Once you have read the data below, set it all down again exactly.

DATA PROVIDED below:

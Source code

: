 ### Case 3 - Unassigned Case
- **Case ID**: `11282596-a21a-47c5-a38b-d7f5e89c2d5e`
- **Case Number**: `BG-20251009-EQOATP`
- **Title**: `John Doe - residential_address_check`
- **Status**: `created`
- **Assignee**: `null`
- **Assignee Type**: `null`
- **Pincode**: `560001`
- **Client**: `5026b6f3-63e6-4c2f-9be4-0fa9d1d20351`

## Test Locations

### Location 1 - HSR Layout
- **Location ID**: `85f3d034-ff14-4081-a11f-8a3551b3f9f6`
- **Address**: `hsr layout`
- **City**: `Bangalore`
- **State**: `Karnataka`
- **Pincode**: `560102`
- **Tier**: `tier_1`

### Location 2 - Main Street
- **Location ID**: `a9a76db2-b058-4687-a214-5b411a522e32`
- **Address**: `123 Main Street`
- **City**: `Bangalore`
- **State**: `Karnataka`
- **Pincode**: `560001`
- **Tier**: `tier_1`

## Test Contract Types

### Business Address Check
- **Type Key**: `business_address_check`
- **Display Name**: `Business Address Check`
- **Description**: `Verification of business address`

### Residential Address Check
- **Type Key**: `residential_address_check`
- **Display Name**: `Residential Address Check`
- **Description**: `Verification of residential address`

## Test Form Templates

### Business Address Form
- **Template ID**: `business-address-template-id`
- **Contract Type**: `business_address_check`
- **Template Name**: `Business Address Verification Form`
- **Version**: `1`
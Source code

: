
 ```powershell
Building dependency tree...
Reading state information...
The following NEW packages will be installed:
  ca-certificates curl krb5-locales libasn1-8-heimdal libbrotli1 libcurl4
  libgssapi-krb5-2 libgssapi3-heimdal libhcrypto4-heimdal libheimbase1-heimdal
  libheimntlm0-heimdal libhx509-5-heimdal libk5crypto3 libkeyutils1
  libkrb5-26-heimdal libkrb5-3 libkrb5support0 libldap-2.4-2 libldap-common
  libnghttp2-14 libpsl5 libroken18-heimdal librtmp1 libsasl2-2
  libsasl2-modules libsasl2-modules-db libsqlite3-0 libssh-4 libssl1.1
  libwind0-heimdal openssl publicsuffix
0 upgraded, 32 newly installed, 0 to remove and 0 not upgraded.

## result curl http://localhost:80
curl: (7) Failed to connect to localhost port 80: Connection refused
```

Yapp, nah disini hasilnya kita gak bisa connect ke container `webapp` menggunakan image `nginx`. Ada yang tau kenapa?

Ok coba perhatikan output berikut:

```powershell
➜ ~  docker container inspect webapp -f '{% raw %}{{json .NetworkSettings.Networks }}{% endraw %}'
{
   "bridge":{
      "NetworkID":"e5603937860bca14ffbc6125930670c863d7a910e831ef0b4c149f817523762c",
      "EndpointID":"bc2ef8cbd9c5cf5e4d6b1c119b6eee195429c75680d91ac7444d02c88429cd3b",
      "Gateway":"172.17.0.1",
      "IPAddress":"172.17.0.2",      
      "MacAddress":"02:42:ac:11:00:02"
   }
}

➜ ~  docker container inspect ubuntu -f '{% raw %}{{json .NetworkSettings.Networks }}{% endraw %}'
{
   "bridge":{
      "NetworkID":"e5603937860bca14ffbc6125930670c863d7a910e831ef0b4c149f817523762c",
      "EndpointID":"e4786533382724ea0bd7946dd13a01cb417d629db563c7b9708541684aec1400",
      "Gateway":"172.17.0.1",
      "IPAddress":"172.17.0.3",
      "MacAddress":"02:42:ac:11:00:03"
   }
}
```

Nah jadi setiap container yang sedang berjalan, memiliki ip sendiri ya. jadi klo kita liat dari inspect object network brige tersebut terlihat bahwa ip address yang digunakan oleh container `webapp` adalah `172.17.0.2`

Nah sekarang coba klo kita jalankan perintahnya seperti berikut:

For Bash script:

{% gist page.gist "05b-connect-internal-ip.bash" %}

End of DATA PROVIDED.

RESULT OF THIS EXERCISE:
Source code

: ### Case 3 - Unassigned Case
- **Case ID**: `11282596-a21a-47c5-a38b-d7f5e89c2d5e`
- **Case Number**: `BG-20251009-EQOATP`
- **Title**: `John Doe - residential_address_check`
- **Status**: `created`
- **Assignee**: `null`
- **Assignee Type**: `null`
- **Pincode**: `560001`
- **Client**: `5026b6f3-63e6-4c2f-9be4-0fa9d1d20351`

## Test Locations

### Location 1 - HSR Layout
- **Location ID**: `85f3d034-ff14-4081-a11f-8a3551b3f9f6`
- **Address**: `hsr layout`
- **City**: `Bangalore`
- **State**: `Karnataka`
- **Pincode**: `560102`
- **Tier**: `tier_1`

### Location 2 - Main Street
- **Location ID**: `a9a76db2-b058-4687-a214-5b411a522e32`
- **Address**: `123 Main Street`
- **City**: `Bangalore`
- **State**: `Karnataka`
- **Pincode**: `560001`
- **Tier**: `tier_1`

## Test Contract Types

### Business Address Check
- **Type Key**: `business_address_check`
- **Display Name**: `Business Address Check`
- **Description**: `Verification of business address`

### Residential Address Check
- **Type Key**: `residential_address_check`
- **Display Name**: `Residential Address Check`
- **Description**: `Verification of residential address`

## Test Form Templates

### Business Address Form
- **Template ID**: `business-address-template-id`
- **Contract Type**: `business_address_check`
- **Template Name**: `Business Address Verification Form`
- **Version**: `1`
Source code

:
 ```powershell
Building dependency tree...
Reading state information...
The following NEW packages will be installed:
  ca-certificates curl krb5-locales libasn1-8-heimdal libbrotli1 libcurl4
  libgssapi-krb5-2 libgssapi3-heimdal libhcrypto4-heimdal libheimbase1-heimdal
  libheimntlm0-heimdal libhx509-5-heimdal libk5crypto3 libkeyutils1
  libkrb5-26-heimdal libkrb5-3 libkrb5support0 libldap-2.4-2 libldap-common
  libnghttp2-14 libpsl5 libroken18-heimdal librtmp1 libsasl2-2
  libsasl2-modules libsasl2-modules-db libsqlite3-0 libssh-4 libssl1.1
  libwind0-heimdal openssl publicsuffix
0 upgraded, 32 newly installed, 0 to remove and 0 not upgraded.

## result curl http://localhost:80
curl: (7) Failed to connect to localhost port 80: Connection refused
```

Yapp, nah disini hasilnya kita gak bisa connect ke container `webapp` menggunakan image `nginx`. Ada yang tau kenapa?

Ok coba perhatikan output berikut:

```powershell
➜ ~  docker container inspect webapp -f '{% raw %}{{json .NetworkSettings.Networks }}{% endraw %}'
{
   "bridge":{
      "NetworkID":"e5603937860bca14ffbc6125930670c863d7a910e831ef0b4c149f817523762c",
      "EndpointID":"bc2ef8cbd9c5cf5e4d6b1c119b6eee195429c75680d91ac7444d02c88429cd3b",
      "Gateway":"172.17.0.1",
      "IPAddress":"172.17.0.2",      
      "MacAddress":"02:42:ac:11:00:02"
   }
}

➜ ~  docker container inspect ubuntu -f '{% raw %}{{json .NetworkSettings.Networks }}{% endraw %}'
{
   "bridge":{
      "NetworkID":"e5603937860bca14ffbc6125930670c863d7a910e831ef0b4c149f817523762c",
      "EndpointID":"e4786533382724ea0bd7946dd13a01cb417d629db563c7b9708541684aec1400",
      "Gateway":"172.17.0.1",
      "IPAddress":"172.17.0.3",
      "MacAddress":"02:42:ac:11:00:03"
   }
}
```

Nah jadi setiap container yang sedang berjalan, memiliki ip sendiri ya. jadi klo kita liat dari inspect object network brige tersebut terlihat bahwa ip address yang digunakan oleh container `webapp` adalah `172.17.0.2`

Nah sekarang coba klo kita jalankan perintahnya seperti berikut:

For Bash script:

{% gist page.gist "05b-connect-internal-ip.bash" %}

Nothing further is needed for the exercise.